▸ Input material:
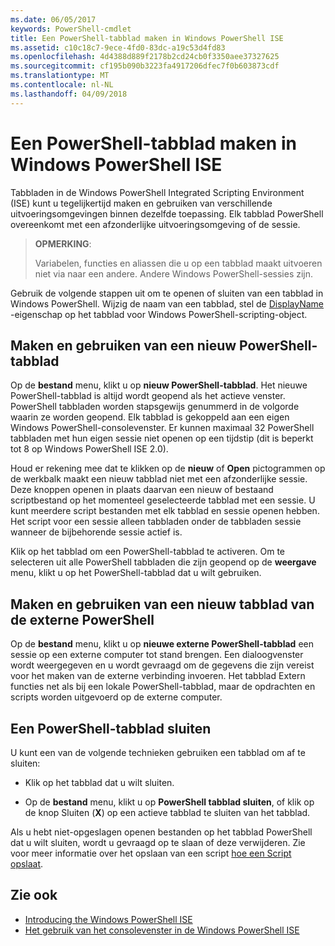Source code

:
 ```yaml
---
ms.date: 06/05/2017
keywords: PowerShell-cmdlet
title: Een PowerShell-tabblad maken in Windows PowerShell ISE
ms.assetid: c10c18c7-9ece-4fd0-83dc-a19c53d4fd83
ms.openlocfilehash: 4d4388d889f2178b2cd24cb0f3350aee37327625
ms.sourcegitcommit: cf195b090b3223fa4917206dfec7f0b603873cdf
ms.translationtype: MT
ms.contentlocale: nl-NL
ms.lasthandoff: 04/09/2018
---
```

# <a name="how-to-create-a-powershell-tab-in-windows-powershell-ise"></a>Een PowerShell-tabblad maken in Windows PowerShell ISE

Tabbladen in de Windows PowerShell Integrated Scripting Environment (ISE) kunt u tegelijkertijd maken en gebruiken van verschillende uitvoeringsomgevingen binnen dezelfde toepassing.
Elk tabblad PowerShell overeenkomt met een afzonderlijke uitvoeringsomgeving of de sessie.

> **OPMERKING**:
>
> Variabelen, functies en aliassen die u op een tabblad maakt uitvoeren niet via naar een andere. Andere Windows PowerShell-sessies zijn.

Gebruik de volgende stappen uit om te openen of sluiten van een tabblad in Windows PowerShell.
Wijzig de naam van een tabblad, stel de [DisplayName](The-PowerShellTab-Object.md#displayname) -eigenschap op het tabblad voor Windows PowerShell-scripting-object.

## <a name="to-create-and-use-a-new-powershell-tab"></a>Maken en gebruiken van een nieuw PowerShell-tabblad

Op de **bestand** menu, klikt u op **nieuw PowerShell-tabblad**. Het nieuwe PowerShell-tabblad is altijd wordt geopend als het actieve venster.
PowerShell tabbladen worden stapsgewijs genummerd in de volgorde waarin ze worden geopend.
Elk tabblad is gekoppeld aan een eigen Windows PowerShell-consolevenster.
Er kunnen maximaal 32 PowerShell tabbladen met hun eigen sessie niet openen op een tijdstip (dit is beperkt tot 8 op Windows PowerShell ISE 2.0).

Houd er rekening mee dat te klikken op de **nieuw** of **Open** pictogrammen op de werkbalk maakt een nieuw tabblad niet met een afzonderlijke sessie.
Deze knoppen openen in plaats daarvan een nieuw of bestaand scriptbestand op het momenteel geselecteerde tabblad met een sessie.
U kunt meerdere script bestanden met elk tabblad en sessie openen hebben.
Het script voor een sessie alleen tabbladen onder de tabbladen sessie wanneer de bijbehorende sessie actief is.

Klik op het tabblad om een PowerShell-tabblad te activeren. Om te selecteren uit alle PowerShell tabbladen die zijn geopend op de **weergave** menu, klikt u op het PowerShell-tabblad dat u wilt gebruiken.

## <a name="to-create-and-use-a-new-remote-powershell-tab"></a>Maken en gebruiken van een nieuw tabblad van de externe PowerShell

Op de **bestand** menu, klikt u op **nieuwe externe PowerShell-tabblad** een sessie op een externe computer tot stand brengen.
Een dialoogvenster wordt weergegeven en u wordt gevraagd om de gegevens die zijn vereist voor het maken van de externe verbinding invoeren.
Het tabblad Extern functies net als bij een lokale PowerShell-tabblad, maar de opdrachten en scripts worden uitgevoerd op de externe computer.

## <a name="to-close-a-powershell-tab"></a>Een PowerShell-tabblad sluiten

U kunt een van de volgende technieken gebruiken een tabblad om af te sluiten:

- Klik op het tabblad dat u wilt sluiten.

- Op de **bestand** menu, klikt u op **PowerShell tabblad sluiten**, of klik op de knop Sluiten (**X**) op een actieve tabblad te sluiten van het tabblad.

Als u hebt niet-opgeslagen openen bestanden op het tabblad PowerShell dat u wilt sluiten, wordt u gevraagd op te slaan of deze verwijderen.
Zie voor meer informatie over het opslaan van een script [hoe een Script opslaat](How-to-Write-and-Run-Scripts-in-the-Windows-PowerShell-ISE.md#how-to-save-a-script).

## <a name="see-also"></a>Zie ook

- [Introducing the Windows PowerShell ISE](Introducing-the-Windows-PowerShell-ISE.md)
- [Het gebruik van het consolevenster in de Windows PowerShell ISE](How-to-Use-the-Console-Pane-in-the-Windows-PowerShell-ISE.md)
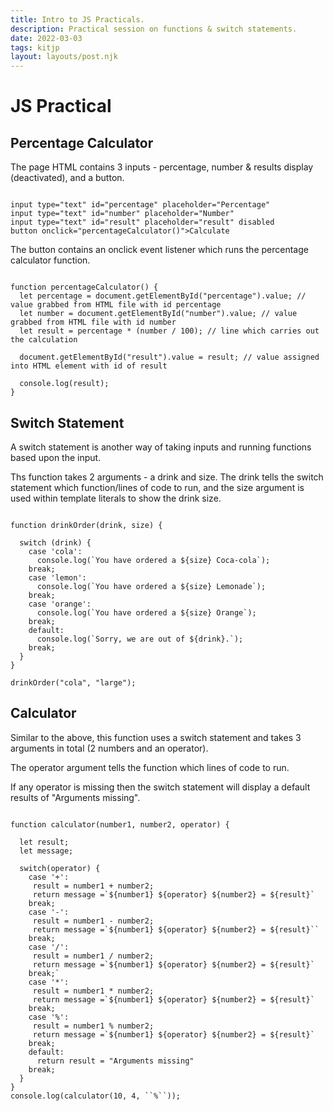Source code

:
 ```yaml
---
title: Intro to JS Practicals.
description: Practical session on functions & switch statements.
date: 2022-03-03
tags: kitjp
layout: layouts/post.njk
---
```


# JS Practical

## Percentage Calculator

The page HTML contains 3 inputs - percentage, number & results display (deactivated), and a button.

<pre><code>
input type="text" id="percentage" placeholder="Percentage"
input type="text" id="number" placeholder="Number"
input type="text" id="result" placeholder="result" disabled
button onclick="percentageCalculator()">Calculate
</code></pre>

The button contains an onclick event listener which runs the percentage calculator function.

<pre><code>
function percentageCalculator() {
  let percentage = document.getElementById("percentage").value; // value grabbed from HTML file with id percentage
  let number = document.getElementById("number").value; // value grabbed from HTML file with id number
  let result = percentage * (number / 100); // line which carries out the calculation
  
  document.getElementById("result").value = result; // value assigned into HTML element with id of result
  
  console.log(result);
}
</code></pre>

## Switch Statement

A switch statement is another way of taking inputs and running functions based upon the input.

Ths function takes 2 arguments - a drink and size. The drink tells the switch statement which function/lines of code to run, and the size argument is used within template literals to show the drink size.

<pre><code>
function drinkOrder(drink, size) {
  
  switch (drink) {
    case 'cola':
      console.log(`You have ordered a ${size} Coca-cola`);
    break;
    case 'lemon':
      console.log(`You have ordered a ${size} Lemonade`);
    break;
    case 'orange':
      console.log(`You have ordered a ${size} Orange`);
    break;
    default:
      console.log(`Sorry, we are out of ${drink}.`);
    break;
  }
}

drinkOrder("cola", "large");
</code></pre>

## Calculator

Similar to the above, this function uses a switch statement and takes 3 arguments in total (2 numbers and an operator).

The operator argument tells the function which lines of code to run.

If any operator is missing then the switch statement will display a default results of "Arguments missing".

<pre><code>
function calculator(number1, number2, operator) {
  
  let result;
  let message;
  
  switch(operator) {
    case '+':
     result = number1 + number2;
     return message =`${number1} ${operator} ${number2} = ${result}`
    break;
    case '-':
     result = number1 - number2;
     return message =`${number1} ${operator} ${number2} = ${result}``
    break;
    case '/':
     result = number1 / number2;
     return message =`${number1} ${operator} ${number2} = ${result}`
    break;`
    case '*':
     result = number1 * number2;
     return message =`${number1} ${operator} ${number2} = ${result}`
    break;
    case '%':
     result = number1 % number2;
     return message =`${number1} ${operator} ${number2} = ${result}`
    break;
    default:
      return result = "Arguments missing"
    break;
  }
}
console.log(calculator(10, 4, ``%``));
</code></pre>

▸ Directions for this task: Which lines of the listing contain the word "functions"? Copy each of them.

▸ Written answer:
description: Practical session on functions & switch statements.
A switch statement is another way of taking inputs and running functions based upon the input.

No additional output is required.